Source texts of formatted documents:
<<<<
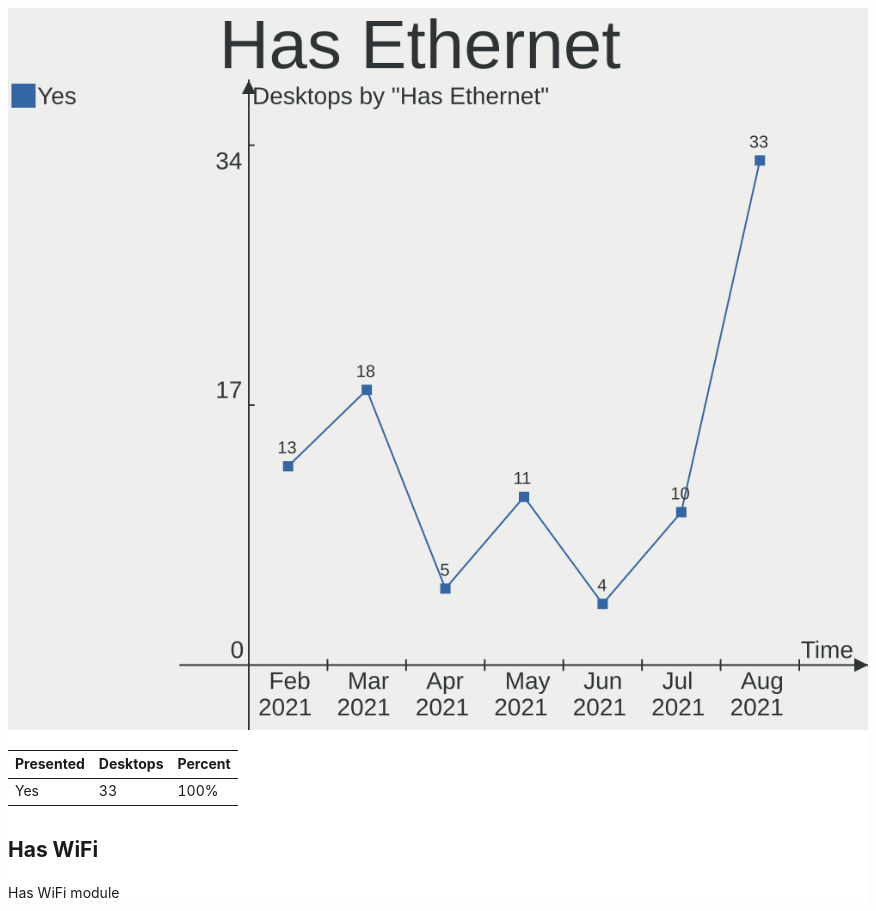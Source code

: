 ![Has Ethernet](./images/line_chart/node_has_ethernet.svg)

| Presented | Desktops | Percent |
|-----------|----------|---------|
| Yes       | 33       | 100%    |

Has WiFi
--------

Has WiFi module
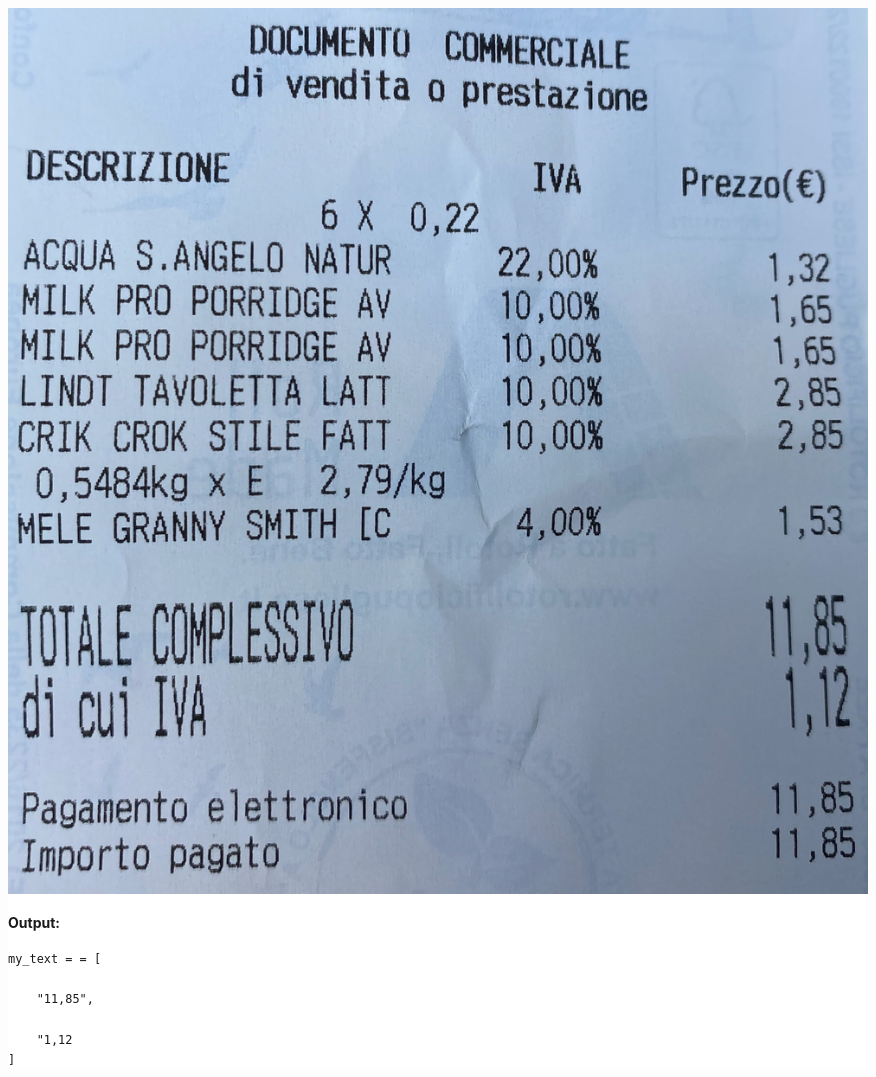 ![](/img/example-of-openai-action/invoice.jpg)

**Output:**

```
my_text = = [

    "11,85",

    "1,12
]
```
>>>>
What you write should match the entries exactly, except that the pictures are dropped.

**SOLUTION TO THE PROBLEM**:
Source code

: ![Has Ethernet](./images/line_chart/node_has_ethernet.svg)

| Presented | Desktops | Percent |
|-----------|----------|---------|
| Yes       | 33       | 100%    |

Has WiFi
--------

Has WiFi module
 ![](/img/example-of-openai-action/invoice.jpg)

**Output:**

```
my_text = = [

    "11,85",

    "1,12
]
```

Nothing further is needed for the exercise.